How to declutter your closet and simplify your life

Some tips from the author of ‘The Clutter Diet’
By J.D. Lasica
SF Goodwill
One of the downsides of our consumer culture is that we simply have way too much stuff. What’s in your closet? Most likely, lots and lots of clothes you no longer wear and things you no longer use. Same goes for our garages, family rooms and yards.
January is “Get Organized Month” (or so declareth the National Association of Professional Organizers), so now’s a good time to ask: How should we deal with household sprawl? How to cope with those overflowing closets? Lorie Marrero has some suggestions.
Lorie has become an expert decluttering (or uncluttering) since writing “The Clutter Diet” and launching her Clutter Diet business a few years back.
Her eureka moment came when she realized that “getting organized is a lot like losing weight.” So she set about creating a program that’s “like Weight Watchers for your house,” she said by phone from her home in Austin, Texas.
4 steps to regain some material balance in your life
The program, like successful weight loss programs, applies some commonsense principles to reducing clutter:
1Motivation: First, you need to want to do this and commit to a less cluttered lifestyle.
2Prevention: “You have to stop the calories,” she said. “Don’t bring more stuff into your house. Be more intentional and deliberate.”

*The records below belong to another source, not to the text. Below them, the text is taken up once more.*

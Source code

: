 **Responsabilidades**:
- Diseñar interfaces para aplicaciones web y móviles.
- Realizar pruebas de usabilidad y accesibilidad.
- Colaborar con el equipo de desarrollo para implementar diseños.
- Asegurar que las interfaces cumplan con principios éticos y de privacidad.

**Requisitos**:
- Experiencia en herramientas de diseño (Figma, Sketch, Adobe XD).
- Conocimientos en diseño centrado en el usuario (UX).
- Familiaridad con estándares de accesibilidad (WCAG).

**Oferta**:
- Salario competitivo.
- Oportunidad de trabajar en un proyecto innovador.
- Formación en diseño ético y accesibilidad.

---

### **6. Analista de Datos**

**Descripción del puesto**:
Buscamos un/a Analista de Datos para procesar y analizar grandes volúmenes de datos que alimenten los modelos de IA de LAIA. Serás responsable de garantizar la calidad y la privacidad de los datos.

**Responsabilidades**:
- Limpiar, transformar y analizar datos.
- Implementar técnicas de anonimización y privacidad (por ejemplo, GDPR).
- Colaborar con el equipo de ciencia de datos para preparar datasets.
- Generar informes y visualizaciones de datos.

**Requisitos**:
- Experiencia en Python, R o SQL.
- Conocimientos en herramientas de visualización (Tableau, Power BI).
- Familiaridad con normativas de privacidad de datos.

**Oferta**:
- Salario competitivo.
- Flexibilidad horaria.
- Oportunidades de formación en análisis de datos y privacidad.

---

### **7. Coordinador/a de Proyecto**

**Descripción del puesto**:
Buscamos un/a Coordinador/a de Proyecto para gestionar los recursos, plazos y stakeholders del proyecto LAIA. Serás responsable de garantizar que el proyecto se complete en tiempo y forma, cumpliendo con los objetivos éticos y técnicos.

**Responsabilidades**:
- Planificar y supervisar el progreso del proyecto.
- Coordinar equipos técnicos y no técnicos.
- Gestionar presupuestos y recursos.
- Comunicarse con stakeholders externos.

3Reduction: Begin taking steps to reduce the clutter in your home. Hold yard sales. Donate clothing and goods to Goodwill — here’s a directory of donation drop-off locations in the Bay Area. (And I have another suggestion: NeighborGoods is a cool free online community that lets you share items you’re not using with your neighbors.)
4Maintenance: You have to keep at it. Identify routines so that the clutter doesn’t begin to pile up again.
Achieving the decluttered life, one step at a time
Now that we’re in the first week of 2012, Lorie has a new set of tips — questions you should ask yourself about setting New Year’s goals for reducing the clutter in your life. See the video above.
Lorie has been blogging at the Clutter Diet Blog for more than a year, and we’ll occasionally run some of her video tips about the decluttered life here on Seismic Thrift. She was featured in Good Housekeeping magazine, and she’s appeared in more than 100 publications and television shows. In her videos, she said, “I always wear a piece of repurposed clothing, like an Ann Taylor shirt I got at Goodwill for $5.99.”
Why the surge of interest in the topic? “The economy has had an effect on people’s attitudes about their homes and how much stuff they’ve accumulated,” she said. “To some degree, we’ve been living in a state of excess, and we need to step back and consider when we have enough, and what really brings us joy.”
Lorie is an ambassador with Goodwill International’s Donate Movement, and you can calcuate the impact of the goods you donate to the people in your community there or at SF Goodwill (see the Impact calculator in the right sidebar). Here in the Bay Area, donations to Goodwill have diverted 20 million pounds from local landfills in each of the past two years.
Lorie sees the urge to purge our closets as part of the larger movement to simplify our lives. “The more we simplify and declutter our lives, the happier we seem to be,” she said.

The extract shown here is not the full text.